The problem:
Return every line from the one with "Use KRAL_USERAGENT to" through the one with "#### Permanent Query ####", inclusive, exactly as it appears below.

*** Source information ***

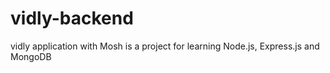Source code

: # vidly-backend
vidly application with Mosh is a project for learning Node.js, Express.js and MongoDB
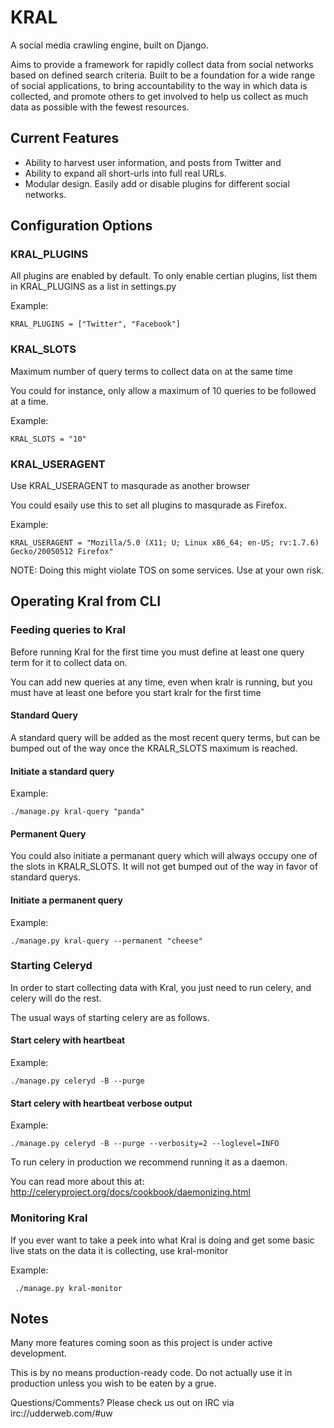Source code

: # KRAL #

A social media crawling engine, built on Django. 

Aims to provide a framework for rapidly collect data from social networks
based on defined search criteria. Built to be a foundation for a wide 
range of social applications, to bring accountability to the way in which 
data is collected, and promote others to get involved to help us collect 
as much data as possible with the fewest resources.

## Current Features ##

  * Ability to harvest user information, and posts from Twitter and 
  * Ability to expand all short-urls into full real URLs.
  * Modular design. Easily add or disable plugins for different social networks.


## Configuration Options ##


### KRAL_PLUGINS ###

All plugins are enabled by default. To only enable certian plugins, list them in KRAL_PLUGINS as a list in settings.py

Example:

    KRAL_PLUGINS = ["Twitter", "Facebook"]    


### KRAL_SLOTS ###

Maximum number of query terms to collect data on at the same time

You could for instance, only allow a maximum of 10 queries to be followed at a time.

Example:

    KRAL_SLOTS = "10"


### KRAL_USERAGENT ###

Use KRAL_USERAGENT to masqurade as another browser

You could esaily use this to set all plugins to masqurade as Firefox.

Example:

    KRAL_USERAGENT = "Mozilla/5.0 (X11; U; Linux x86_64; en-US; rv:1.7.6) Gecko/20050512 Firefox"

NOTE: Doing this might violate TOS on some services. Use at your own risk.



## Operating Kral from CLI ##


### Feeding queries to Kral ###

Before running Kral for the first time you must define at least one query term for it to collect data on.

You can add new queries at any time, even when kralr is running, but you must have at least one before you start kralr for the first time


#### Standard Query ####

A standard query will be added as the most recent query terms, but can be bumped out of the way once the KRALR_SLOTS maximum is reached.

#### Initiate a standard query ####

Example:

    ./manage.py kral-query "panda"


#### Permanent Query ####

You could also initiate a permanant query which will always occupy one of the slots in KRALR_SLOTS. It will not get bumped out of the way in favor of standard querys.

#### Initiate a permanent query ####

Example: 

    ./manage.py kral-query --permanent "cheese"


### Starting Celeryd ###

In order to start collecting data with Kral, you just need to run celery, and celery will do the rest. 

The usual ways of starting celery are as follows.

#### Start celery with heartbeat ####

Example:

    ./manage.py celeryd -B --purge

#### Start celery with heartbeat verbose output ####

Example:

    ./manage.py celeryd -B --purge --verbosity=2 --loglevel=INFO

To run celery in production we recommend running it as a daemon.

You can read more about this at: http://celeryproject.org/docs/cookbook/daemonizing.html


### Monitoring Kral ###

If you ever want to take a peek into what Kral is doing and get some basic live stats on the data it is collecting, use kral-monitor

Example:

     ./manage.py kral-monitor


## Notes ##

Many more features coming soon as this project is under active development.

This is by no means production-ready code. Do not actually use it in
production unless you wish to be eaten by a grue.

Questions/Comments? Please check us out on IRC via irc://udderweb.com/#uw
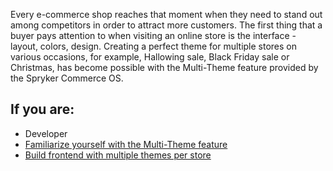 Every e-commerce shop reaches that moment when they need to stand out among competitors in order to attract more customers. The first thing that a buyer pays attention to when visiting an online store is the interface - layout, colors, design. Creating a perfect theme for multiple stores on various occasions, for example, Hallowing sale, Black Friday sale or Christmas, has become possible with the Multi-Theme feature provided by the Spryker Commerce OS.

## If you are:

<div class="mr-container">
    <div class="mr-list-container">
        <!-- col1 -->
        <div class="mr-col">
            <ul class="mr-list mr-list-green">
                <li class="mr-title">Developer</li>
                <li><a href="https://documentation.spryker.com/docs/en/multi-theme-feature-overview-201907" class="mr-link">Familiarize yourself with the Multi-Theme feature</a></li>
                <li><a href="https://documentation.spryker.com/docs/en/frontend-builder-for-yves" class="mr-link">Build frontend with multiple themes per store</a></li> 
            </ul>
        </div>
        </div>
</div>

*** End of Source information ***

Result of the exercise:
Use KRAL_USERAGENT to masqurade as another browser

You could esaily use this to set all plugins to masqurade as Firefox.

Example:

    KRAL_USERAGENT = "Mozilla/5.0 (X11; U; Linux x86_64; en-US; rv:1.7.6) Gecko/20050512 Firefox"

NOTE: Doing this might violate TOS on some services. Use at your own risk.



## Operating Kral from CLI ##


### Feeding queries to Kral ###

Before running Kral for the first time you must define at least one query term for it to collect data on.

You can add new queries at any time, even when kralr is running, but you must have at least one before you start kralr for the first time


#### Standard Query ####

A standard query will be added as the most recent query terms, but can be bumped out of the way once the KRALR_SLOTS maximum is reached.

#### Initiate a standard query ####

Example:

    ./manage.py kral-query "panda"


#### Permanent Query ####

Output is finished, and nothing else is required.